Microsoft's extremely granular privacy settings are the subject of another flare-up with Google.
NEW YORK (CNNMoney) -- Last week, Google was caught circumventing Apple's Safari browser privacy settings. Microsoft chimed in Monday with a "me too" complaint, saying that Google is also dodging around Internet Explorer's privacy settings.
But the Microsoft/Google standoff is especially complicated, and spotlights the technical swampland that surrounds online privacy issues.
In a blog post, Microsoft browser chief Dean Hachamovitch revealed that Google bypasses a feature in IE designed to let users set their cookie preferences. "Cookies" are files that are used to follow users' movements and log-ins as they travel through the Web.
Hachamovitch suggests that Google (GOOG, Fortune 500) is purposefully tricking Microsoft's browser into accepting cookies that users would have otherwise blocked. The implication is that Google could track some IE users even if their privacy settings ask Google not to.
Google slammed Microsoft's criticism, calling it disingenuous.
"It is well known -- including by Microsoft -- that it is impractical to comply with Microsoft's request while providing modern web functionality," Rachel Whetstone, Google's head of policy, said in a written statement. "We have been open about our approach, as have many other websites."
The problem is that Microsoft made an outdated and commonly ignored standard the cornerstone of its browser's privacy controls.

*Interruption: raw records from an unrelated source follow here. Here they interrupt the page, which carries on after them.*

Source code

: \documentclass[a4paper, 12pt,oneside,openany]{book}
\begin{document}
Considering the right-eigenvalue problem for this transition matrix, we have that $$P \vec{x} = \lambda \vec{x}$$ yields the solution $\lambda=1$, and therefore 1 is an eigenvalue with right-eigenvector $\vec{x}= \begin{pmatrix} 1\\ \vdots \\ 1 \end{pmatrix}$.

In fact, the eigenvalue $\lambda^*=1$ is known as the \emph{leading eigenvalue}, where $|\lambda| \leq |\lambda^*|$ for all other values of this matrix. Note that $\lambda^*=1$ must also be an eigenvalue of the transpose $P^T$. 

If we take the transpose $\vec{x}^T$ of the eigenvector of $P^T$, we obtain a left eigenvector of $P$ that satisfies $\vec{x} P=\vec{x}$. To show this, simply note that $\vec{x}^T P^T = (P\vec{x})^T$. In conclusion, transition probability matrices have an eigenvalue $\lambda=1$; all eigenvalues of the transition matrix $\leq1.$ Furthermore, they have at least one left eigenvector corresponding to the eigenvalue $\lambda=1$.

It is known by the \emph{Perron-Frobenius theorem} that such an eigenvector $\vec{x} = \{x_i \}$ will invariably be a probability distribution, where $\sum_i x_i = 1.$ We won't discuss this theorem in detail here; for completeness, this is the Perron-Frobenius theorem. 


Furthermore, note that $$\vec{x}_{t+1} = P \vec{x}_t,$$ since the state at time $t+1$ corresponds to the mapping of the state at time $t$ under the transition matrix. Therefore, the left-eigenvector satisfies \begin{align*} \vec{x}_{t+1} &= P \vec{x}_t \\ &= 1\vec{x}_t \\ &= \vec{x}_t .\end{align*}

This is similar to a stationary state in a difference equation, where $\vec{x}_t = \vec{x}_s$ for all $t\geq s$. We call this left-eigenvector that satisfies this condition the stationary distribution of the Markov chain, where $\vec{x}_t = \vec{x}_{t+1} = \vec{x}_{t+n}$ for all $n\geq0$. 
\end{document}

Microsoft (MSFT, Fortune 500) relies on "P3P," a protocol that was adopted in 2002 by the World Wide Web Consortium, the Web's standards body. It was left for dead soon after. IE is the only major browser that implements P3P, and Google called it "widely non-operational."
Most major browsers, like Chrome, Firefox and Safari, have simple cookie settings: "accept," "do not accept," or "do not accept third-party cookies."
P3P, and by extension IE, allows users to set far more granular privacy controls, including vague terms like, "low," "medium," "medium-high," and "high."
Turns out both users and Web developers hate that approach.
Few people bother adjusting their settings. Meanwhile, those complicated settings make it very tricky for sites to integrate some third-party features like a Facebook "like" button or Google's +1.
As a result, many sites -- including Facebook -- have been exploiting a P3P loophole to get around the privacy settings. A September 2010 paper published by four Carnegie Mellon CyLab researchers found that roughly half of the 33,000 websites they reviewed deliberately tricked Internet Explorer into allowing cookies that would otherwise be blocked.
Violators included Amazon (AMZN, Fortune 500), AOL (AOL), GoDaddy, Hulu and IMDB, among many other popular sites. Even some of Microsoft's own sites -- including msn.com, live.com, windows.com and microsoft.com -- weren't P3P compliant.
Facebook and Google very openly bypass P3P and flaunt and their opposition to it.
A proper P3P token is a long string of three- and four-letter codes mapping out (in a machine-readable way) a site's privacy policies. But in 2009, when Carnegie Mellon's study was done, Facebook's entire token just read: "HONK."
That's not even close to a valid token, the study's authors dryly note.
Google's compact policy actually reads: "CP='This is not a P3P policy! See //www.google.com/support/accounts/bin/answer.py?hl=en&answer=151657 for more info.'"
That link leads to a site that says P3P was not designed for online situations that are now common.
Facebook agrees.
"P3P was developed 5 years ago and is not effective in describing the practices of a modern social networking service and platform," the company said in a written statement. "We have reached out directly to Microsoft in hopes of developing additional solutions."
Microsoft admitted that it's easy to violate IE's privacy policy, and said it is considering what to do about that.
"Given this real-world behavior, we are investigating what additional changes to make to our products," Microsoft's Hachamovitch said.